Note: With his online speaking circuit, Charles will be delivering eight unique talks to all the NZ Societies so there is an opportunity to view additional topics from home. Details and links will be sent in advance.
Mark Cottle
Auckland Date : Wednesday 15 July 2026 – 7.30pm
Mark Cottle was born on the Isles of Scilly and educated at Truro School, Cornwall and Birmingham University where he graduated with an MA in late medieval society and culture. His career has been spent in teaching, training and lecturing at home and abroad. He has been with The Arts Society since 2007 and has lectured widely in England, Wales and Scotland. He has also lectured in the Isle of Man, Berlin (Arts Society) and in 2023 for a month in Australia for ADFAS.
MASONRY, MANUSCRIPTS AND MUSIC: AN INSPIRATIONAL JOURNEY THROUGH MEDIEVAL ENGLAND
Cathedral builders, manuscript illuminators and musicians define this remarkable period. The aim of the lecture is to capture something of the essence of its Romanesque and Gothic cathedrals, its equally rich span of manuscript illumination, both sacred and profane and its religious and secular music. Essentially inspirational and aspirational, these are forms of artistic endeavour which can touch the sublime. They can still resonate powerfully, if sometimes surprisingly, with us today.
Charlie Hall
Auckland Date : Wednesday 19 August 2026 – 7.30pm
A passionate arts educator, lecturer, and guide, Charlie Hall is based in London and Italy. Director of the highly regarded John Hall Venice Course, (est. 1965) Tour lecturer and leader for Kirker Holidays since 2013, and of independent tours in Italy. Designer and host of a series of art talks and events for the Soho House group of private member’s clubs. Designed and led courses for Christie’s Education and The Serpentine Gallery ‘Collector’s Circle’. Arts Society lecturer specializing in all things Italy.
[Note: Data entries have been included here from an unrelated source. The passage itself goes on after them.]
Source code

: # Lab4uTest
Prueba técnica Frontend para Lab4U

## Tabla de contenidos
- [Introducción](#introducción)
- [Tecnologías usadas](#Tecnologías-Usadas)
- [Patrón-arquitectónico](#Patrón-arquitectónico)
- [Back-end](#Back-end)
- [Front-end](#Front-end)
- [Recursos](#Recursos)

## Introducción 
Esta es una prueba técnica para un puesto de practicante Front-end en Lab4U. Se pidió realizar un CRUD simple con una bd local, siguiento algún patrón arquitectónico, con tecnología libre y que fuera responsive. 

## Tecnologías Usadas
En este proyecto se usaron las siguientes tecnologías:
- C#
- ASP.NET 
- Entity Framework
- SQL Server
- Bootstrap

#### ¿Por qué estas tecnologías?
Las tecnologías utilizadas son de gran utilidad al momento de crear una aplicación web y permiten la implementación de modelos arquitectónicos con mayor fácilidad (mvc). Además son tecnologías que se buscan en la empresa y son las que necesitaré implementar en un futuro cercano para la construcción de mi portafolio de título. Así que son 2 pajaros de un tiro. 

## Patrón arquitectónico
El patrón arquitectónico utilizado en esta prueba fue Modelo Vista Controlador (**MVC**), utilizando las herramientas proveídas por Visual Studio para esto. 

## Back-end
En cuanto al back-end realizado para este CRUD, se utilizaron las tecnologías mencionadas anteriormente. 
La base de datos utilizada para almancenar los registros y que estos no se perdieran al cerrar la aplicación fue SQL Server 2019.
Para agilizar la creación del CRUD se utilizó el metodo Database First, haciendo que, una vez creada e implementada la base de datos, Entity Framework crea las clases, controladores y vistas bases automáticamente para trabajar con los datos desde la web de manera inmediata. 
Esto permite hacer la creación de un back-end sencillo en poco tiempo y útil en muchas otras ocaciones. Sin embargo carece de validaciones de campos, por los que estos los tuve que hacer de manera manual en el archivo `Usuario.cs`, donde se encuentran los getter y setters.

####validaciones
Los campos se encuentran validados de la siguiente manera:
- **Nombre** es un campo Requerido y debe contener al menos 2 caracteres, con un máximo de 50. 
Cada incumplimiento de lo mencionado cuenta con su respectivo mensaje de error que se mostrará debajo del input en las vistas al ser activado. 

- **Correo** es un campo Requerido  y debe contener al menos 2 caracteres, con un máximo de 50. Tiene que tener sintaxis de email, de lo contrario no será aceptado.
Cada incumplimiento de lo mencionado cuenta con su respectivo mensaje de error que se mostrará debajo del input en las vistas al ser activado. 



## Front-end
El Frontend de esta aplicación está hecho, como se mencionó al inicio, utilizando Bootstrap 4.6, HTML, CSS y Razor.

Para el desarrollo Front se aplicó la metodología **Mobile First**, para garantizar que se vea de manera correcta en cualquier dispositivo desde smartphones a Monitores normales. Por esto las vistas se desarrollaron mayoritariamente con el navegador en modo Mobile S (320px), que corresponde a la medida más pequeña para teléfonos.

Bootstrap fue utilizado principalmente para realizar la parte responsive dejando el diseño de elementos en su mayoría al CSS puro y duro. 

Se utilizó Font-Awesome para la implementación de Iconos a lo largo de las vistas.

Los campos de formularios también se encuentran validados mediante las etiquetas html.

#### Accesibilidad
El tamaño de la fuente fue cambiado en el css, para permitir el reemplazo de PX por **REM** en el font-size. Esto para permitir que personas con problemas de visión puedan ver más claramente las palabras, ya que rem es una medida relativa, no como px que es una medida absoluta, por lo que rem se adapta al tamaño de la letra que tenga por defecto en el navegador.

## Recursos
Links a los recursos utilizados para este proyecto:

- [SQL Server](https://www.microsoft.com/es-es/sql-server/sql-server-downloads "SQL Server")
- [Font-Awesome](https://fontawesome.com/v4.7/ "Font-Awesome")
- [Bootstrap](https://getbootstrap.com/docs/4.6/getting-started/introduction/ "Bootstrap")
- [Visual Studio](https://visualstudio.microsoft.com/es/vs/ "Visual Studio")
IMAGE & THE VENICE BIENNALE; A MANY-HEADED BEAST THAT EMERGED FROM THE (SUPPOSED) CIVILISING, ENLIGHTENED SPIRIT OF THE NAPOLEONIC REVOLUTION
The first edition of the Venice Biennale was in 1895, thirty years after London’s ‘Great Exhibition’, and at a time when tourism and cultural events were springing up around Europe. Attracting a crowd of 224,000 visitors, and only pausing during the two world wars, it has become a hugely significant art show, and has inspired hundreds of other biennales, from Liverpool, Rio and Shanghai, over forty countries send representatives to their national ‘pavilions’. It has had a huge impact on the Contemporary Art world, being the main event for any self-respecting art collector, connoisseur or critic. This talk discusses the inception and concept of the Biennale, and its subsequent growth over the 125 years.

Ashley Gray
Auckland Date : Wednesday 30 September 2026 – 7.30pm
Ashley Gray is Director of fashion and textile gallery Gray M.C.A and a recognised textile expert specialising in Modern Artist Textiles, their design and history. As a leading authority on the subject, he has published many articles and essays and is regularly invited to lecture and sit on committees of the leading International Art Fairs. As a curator, he has worked on an extensive array of exhibitions including Material Textile: Modern British Female Designers and Material Textile: Creativity, History & Process at Messums Gallery, Common Thread at New Art Centre and From Bauhaus to our House at Cromwell Place, London. He also curates the highly acclaimed Styled by Design exhibition that celebrates the innovation of modernist textile design. Ashley explores the textile innovators of the early to mid-20th century and the fusion between the applied, decorative and fine arts. From Cryséde to Cresta, Ascher to Edinburgh Weavers, Sanderson and David Whitehead. The evolution of textile design was a critical catalyst in the democratising of Modern Art. Sutherland, Hepworth, Moore, Picasso, Leger and many Modernist masters were commissioned for visionary artist textiles that brought Modernism into the home and onto the street in a blaze of colour that revitalised the post war world.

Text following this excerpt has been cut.